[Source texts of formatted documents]
+ + + + +

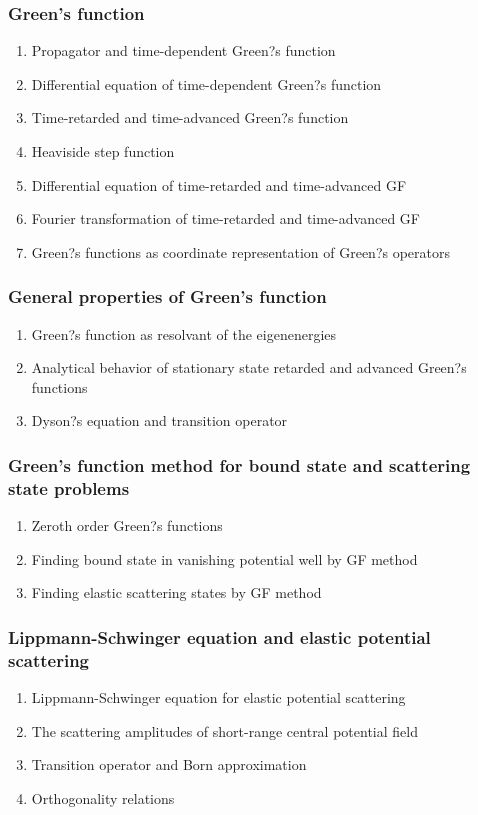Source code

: \documentclass[12pt]{article}
\numberwithin{equation}{section}
\begin{document}
\subsubsection{Green's function}
\begin{enumerate}
\item Propagator and time-dependent Green?s function
\item Differential equation of time-dependent Green?s function
\item Time-retarded and time-advanced Green?s function
\item Heaviside step function
\item Differential equation of time-retarded and time-advanced GF
\item Fourier transformation of time-retarded and time-advanced GF
\item Green?s functions as coordinate representation of Green?s operators
\end{enumerate}
\subsubsection{General properties of Green's function}
\begin{enumerate}
\item Green?s function as resolvant of the eigenenergies
\item Analytical behavior of stationary state retarded and advanced Green?s functions
\item Dyson?s equation and transition operator
\end{enumerate}
\subsubsection{Green's function method for bound state and scattering state problems}
\begin{enumerate}
\item Zeroth order Green?s functions
\item Finding bound state in vanishing potential well by GF method
\item Finding elastic scattering states by GF method
\end{enumerate}
\subsubsection{Lippmann-Schwinger equation and elastic potential scattering}
\begin{enumerate}
\item Lippmann-Schwinger equation for elastic potential scattering
\item The scattering amplitudes of short-range central potential field
\item Transition operator and Born approximation
\item Orthogonality relations
\end{enumerate}
\end{document}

+ + + + +

[INSTRUCTIONS FOR THE TASK]: Could you retype every record exactly, leaving the pictures out?

[TASK OUTPUT]:
Source code

: \documentclass[12pt]{article}
\numberwithin{equation}{section}
\begin{document}
\subsubsection{Green's function}
\begin{enumerate}
\item Propagator and time-dependent Green?s function
\item Differential equation of time-dependent Green?s function
\item Time-retarded and time-advanced Green?s function
\item Heaviside step function
\item Differential equation of time-retarded and time-advanced GF
\item Fourier transformation of time-retarded and time-advanced GF
\item Green?s functions as coordinate representation of Green?s operators
\end{enumerate}
\subsubsection{General properties of Green's function}
\begin{enumerate}
\item Green?s function as resolvant of the eigenenergies
\item Analytical behavior of stationary state retarded and advanced Green?s functions
\item Dyson?s equation and transition operator
\end{enumerate}
\subsubsection{Green's function method for bound state and scattering state problems}
\begin{enumerate}
\item Zeroth order Green?s functions
\item Finding bound state in vanishing potential well by GF method
\item Finding elastic scattering states by GF method
\end{enumerate}
\subsubsection{Lippmann-Schwinger equation and elastic potential scattering}
\begin{enumerate}
\item Lippmann-Schwinger equation for elastic potential scattering
\item The scattering amplitudes of short-range central potential field
\item Transition operator and Born approximation
\item Orthogonality relations
\end{enumerate}
\end{document}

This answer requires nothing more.